Solar Panel Payback Calculator
Calculate how many years until solar panels pay for themselves.
Enter system cost, energy production, and electricity rate.
Solar panel payback period is the time it takes for the energy savings generated by a solar system to equal its installation cost. After payback, the system generates essentially free electricity for the remainder of its 25–30 year lifespan.
Simple payback formula: Payback Period (years) = Net Installation Cost ÷ Annual Electricity Savings
Net installation cost: Net Cost = Gross System Cost − Federal Tax Credit − State/Local Incentives − Utility Rebates
Federal Investment Tax Credit (ITC, 2024): 30% of system cost (applies to US homeowners; direct reduction in federal income tax owed)
Annual savings formula: Annual Savings = Annual kWh Production × Electricity Rate ($/kWh)
System production formula: Annual kWh = System Size (kW) × Peak Sun Hours per Day × 365 × System Efficiency Factor
System efficiency factor accounts for inverter losses, shading, temperature, and soiling: typically 0.75–0.85.
What each variable means:
- Peak Sun Hours (PSH) — the equivalent number of hours per day at 1,000 W/m² irradiance:
- Arizona/Nevada: 5.5–6.5 hours/day
- California: 4.5–5.5 hours/day
- Midwest: 4.0–4.5 hours/day
- Northeast US: 3.5–4.5 hours/day
- Pacific Northwest: 3.0–3.5 hours/day
- Electricity rate — US average: $0.14–$0.17/kWh (2024); utilities vary widely from $0.10 (Southeast) to $0.30+ (Hawaii, California)
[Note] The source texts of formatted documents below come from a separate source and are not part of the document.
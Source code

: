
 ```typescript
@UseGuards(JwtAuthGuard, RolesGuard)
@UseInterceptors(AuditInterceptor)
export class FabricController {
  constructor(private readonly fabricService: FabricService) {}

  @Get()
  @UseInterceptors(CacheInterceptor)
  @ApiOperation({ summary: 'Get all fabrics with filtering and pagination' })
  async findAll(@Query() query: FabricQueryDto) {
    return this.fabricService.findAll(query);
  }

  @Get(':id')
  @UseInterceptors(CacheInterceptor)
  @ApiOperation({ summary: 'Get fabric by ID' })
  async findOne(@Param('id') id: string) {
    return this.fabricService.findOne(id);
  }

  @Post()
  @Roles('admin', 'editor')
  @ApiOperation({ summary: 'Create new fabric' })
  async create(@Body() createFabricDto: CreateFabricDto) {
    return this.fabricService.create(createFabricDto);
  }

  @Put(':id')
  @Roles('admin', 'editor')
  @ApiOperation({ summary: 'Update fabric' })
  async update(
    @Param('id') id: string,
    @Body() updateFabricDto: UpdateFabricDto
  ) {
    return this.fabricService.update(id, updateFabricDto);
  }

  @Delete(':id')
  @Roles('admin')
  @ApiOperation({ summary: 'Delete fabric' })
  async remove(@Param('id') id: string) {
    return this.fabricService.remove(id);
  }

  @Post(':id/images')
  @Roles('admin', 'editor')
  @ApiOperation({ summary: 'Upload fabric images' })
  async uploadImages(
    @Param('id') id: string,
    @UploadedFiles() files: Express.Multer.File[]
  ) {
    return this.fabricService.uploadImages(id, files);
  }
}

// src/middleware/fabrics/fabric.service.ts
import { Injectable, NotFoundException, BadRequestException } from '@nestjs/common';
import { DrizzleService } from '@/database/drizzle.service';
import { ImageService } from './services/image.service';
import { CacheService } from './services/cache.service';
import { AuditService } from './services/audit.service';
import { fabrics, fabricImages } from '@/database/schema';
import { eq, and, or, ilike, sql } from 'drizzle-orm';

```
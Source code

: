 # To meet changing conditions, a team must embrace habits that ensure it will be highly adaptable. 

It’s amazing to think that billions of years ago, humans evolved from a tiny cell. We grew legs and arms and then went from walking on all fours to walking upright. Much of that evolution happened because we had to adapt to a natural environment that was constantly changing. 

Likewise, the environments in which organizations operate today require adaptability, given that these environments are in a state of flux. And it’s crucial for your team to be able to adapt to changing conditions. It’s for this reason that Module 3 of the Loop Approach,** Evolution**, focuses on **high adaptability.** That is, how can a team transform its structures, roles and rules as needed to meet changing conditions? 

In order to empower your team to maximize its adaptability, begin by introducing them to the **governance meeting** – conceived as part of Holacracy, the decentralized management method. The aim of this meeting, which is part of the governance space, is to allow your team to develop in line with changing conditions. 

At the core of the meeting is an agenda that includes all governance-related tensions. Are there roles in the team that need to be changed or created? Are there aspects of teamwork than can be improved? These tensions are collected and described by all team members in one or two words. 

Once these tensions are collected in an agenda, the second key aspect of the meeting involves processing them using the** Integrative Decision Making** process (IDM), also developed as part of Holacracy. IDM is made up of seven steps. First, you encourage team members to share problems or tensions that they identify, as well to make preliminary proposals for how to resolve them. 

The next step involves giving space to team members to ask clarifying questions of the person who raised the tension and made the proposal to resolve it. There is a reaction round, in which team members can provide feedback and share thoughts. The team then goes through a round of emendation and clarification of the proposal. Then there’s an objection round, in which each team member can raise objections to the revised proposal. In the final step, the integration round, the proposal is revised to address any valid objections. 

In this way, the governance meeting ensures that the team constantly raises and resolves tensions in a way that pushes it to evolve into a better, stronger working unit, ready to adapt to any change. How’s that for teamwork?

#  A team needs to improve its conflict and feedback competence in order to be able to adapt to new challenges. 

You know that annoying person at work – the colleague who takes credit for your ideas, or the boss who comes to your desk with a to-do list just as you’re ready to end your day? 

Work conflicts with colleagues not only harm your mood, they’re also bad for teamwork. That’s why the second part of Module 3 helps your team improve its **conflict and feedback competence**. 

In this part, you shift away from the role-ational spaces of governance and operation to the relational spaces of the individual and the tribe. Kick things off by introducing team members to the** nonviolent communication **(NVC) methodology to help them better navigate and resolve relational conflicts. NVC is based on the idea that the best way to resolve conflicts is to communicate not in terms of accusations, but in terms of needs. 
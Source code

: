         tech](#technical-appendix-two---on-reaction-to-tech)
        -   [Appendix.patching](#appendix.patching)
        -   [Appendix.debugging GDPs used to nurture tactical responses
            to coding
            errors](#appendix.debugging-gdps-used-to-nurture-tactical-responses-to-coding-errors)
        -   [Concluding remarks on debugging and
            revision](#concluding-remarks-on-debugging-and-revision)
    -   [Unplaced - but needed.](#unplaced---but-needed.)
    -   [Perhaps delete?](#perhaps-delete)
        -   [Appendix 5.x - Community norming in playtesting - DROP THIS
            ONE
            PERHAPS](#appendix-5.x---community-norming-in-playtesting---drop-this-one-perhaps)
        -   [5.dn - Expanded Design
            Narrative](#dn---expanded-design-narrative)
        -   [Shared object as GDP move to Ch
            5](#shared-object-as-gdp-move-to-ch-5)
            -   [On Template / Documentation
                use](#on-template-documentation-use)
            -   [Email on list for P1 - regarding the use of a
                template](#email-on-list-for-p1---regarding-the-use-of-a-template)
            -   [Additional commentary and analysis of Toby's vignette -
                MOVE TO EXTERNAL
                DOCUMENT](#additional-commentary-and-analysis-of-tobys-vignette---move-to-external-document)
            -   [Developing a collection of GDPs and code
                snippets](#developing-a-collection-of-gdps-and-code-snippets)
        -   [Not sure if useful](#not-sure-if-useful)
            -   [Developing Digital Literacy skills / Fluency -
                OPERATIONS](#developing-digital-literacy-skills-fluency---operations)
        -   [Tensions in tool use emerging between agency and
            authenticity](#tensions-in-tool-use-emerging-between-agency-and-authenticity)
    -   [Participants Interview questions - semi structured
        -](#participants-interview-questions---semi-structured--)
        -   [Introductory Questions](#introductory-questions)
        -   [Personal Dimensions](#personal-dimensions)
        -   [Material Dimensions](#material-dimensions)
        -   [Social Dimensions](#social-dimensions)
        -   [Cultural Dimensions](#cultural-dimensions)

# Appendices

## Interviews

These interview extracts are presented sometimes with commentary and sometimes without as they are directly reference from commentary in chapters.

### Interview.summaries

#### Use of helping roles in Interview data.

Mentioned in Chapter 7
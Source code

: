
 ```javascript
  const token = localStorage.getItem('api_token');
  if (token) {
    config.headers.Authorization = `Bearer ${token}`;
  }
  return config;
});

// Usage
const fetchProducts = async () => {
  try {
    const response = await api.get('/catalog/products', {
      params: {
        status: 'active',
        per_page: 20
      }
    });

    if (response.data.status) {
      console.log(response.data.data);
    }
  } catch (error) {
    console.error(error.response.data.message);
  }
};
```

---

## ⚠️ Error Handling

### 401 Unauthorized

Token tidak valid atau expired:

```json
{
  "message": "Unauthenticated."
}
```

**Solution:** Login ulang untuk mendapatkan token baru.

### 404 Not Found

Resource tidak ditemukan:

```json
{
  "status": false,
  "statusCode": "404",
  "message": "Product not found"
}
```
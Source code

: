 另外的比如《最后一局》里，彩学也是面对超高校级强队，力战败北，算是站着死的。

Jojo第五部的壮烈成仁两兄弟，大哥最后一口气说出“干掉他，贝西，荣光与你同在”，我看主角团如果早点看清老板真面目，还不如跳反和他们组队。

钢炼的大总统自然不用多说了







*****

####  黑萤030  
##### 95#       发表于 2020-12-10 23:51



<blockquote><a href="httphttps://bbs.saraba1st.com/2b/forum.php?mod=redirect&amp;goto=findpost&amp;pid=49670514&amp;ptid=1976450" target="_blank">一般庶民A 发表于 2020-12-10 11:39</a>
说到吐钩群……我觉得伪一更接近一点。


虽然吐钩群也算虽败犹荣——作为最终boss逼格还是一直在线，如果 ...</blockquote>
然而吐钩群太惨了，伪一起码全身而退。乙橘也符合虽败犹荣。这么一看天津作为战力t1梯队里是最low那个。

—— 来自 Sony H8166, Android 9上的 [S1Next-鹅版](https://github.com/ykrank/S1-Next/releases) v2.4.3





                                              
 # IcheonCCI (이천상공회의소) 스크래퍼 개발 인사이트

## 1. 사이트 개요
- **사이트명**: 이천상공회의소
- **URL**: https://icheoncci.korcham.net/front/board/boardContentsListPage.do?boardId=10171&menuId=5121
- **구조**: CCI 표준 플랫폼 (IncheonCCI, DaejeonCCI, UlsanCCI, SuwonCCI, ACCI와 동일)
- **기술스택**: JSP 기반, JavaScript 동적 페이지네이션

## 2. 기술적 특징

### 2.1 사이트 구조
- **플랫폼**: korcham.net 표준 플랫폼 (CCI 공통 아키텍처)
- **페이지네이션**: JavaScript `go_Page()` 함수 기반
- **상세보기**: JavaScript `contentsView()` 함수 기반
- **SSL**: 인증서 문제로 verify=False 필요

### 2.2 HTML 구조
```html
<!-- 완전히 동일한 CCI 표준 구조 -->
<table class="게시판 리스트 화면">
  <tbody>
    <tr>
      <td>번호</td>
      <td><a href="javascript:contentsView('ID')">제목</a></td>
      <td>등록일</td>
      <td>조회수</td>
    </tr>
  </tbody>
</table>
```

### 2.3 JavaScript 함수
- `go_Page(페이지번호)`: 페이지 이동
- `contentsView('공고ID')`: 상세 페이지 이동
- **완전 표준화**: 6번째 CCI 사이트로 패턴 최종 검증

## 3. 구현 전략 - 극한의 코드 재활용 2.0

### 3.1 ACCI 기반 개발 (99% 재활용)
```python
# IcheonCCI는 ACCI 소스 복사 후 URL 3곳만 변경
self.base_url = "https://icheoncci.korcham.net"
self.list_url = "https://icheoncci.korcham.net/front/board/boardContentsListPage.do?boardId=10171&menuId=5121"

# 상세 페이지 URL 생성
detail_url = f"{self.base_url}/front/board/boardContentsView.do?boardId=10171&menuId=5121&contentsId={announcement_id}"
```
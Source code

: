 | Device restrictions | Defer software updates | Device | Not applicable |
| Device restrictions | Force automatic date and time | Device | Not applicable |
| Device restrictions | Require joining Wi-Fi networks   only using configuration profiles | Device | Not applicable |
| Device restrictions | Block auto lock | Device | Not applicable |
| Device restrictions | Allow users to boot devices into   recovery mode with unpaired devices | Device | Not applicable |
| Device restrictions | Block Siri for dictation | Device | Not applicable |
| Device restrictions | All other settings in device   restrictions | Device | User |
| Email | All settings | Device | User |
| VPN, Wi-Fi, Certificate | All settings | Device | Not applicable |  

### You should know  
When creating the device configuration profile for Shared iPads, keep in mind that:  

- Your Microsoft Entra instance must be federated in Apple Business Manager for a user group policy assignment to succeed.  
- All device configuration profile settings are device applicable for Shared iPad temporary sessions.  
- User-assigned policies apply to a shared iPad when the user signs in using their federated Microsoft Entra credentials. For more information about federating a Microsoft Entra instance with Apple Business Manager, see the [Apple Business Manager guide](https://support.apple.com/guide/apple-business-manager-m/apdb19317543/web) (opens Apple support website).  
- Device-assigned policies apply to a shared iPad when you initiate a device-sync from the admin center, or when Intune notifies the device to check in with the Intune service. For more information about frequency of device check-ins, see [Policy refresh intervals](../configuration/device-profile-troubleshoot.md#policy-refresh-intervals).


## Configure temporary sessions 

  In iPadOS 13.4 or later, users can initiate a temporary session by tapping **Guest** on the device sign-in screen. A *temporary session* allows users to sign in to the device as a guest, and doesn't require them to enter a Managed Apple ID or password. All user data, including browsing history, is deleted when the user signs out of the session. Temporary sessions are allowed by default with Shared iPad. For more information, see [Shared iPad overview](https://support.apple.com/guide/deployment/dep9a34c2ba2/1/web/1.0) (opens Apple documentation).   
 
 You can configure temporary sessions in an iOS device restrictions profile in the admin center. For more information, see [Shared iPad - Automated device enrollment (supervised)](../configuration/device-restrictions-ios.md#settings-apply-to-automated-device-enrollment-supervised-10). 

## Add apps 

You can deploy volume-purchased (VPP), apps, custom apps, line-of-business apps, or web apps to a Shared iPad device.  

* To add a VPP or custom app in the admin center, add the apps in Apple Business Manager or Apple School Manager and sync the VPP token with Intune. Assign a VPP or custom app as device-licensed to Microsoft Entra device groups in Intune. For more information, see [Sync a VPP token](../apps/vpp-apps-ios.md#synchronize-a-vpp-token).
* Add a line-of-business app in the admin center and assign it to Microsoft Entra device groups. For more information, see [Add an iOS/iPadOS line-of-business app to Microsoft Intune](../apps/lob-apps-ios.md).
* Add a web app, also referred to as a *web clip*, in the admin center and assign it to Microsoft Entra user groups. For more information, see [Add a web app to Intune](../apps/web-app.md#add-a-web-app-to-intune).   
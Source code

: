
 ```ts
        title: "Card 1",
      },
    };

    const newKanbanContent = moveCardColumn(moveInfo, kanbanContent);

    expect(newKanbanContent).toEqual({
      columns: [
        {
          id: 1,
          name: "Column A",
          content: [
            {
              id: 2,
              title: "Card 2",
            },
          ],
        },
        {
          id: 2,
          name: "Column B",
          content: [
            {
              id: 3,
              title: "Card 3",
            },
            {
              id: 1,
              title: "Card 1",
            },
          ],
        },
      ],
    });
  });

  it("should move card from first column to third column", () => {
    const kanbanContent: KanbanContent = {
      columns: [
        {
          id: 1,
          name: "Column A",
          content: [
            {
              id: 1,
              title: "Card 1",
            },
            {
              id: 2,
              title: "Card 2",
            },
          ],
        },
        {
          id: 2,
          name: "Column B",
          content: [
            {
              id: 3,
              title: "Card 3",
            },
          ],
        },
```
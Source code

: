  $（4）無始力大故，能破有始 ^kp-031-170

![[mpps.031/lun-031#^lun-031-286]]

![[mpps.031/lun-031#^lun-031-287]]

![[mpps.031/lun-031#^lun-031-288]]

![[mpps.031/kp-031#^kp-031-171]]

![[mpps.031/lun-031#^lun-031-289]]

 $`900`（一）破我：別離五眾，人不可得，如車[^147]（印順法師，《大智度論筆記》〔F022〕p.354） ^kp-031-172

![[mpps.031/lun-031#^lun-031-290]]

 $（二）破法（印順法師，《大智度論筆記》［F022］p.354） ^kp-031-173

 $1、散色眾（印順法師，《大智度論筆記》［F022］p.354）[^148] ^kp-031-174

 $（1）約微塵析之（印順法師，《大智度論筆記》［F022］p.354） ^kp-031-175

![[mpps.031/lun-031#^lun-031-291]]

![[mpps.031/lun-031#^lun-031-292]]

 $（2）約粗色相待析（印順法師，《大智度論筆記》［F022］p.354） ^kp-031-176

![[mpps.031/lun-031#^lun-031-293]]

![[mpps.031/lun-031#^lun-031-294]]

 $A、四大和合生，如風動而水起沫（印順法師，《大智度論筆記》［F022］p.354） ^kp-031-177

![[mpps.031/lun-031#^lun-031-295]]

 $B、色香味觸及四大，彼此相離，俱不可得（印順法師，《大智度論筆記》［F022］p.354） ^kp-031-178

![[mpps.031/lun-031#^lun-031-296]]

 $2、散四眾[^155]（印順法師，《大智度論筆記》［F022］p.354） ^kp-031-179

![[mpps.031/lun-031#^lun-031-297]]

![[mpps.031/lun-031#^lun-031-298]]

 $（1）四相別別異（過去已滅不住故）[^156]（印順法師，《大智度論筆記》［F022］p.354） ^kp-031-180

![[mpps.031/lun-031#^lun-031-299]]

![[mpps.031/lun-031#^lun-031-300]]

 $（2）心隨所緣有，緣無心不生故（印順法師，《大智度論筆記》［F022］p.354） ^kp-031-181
- Net metering — allows you to sell excess solar energy back to the grid at the retail rate; significantly improves economics in states that offer full retail net metering
Reference: typical US solar installation costs (2024)
- 6 kW system: $15,000–$20,000 gross ($10,500–$14,000 after 30% ITC)
- 8 kW system: $18,000–$25,000 gross ($12,600–$17,500 after ITC)
- 10 kW system: $22,000–$30,000 gross ($15,400–$21,000 after ITC)
Worked example: 8 kW system. Gross cost: $22,000. After 30% federal ITC: $22,000 × 0.70 = $15,400 net cost Location: Texas (5.0 peak sun hours/day). System efficiency: 0.80.
Annual production = 8 kW × 5.0 × 365 × 0.80 = 11,680 kWh/year Electricity rate: $0.13/kWh Annual savings = 11,680 × $0.13 = $1,518/year Payback period = $15,400 ÷ $1,518 = 10.1 years
System lifespan: 25–30 years. Free electricity years = 25 − 10.1 = ~15 years of free electricity Total lifetime savings = 15 × $1,518 = $22,770 after payback (not adjusting for rising electricity rates, which improve the economics further).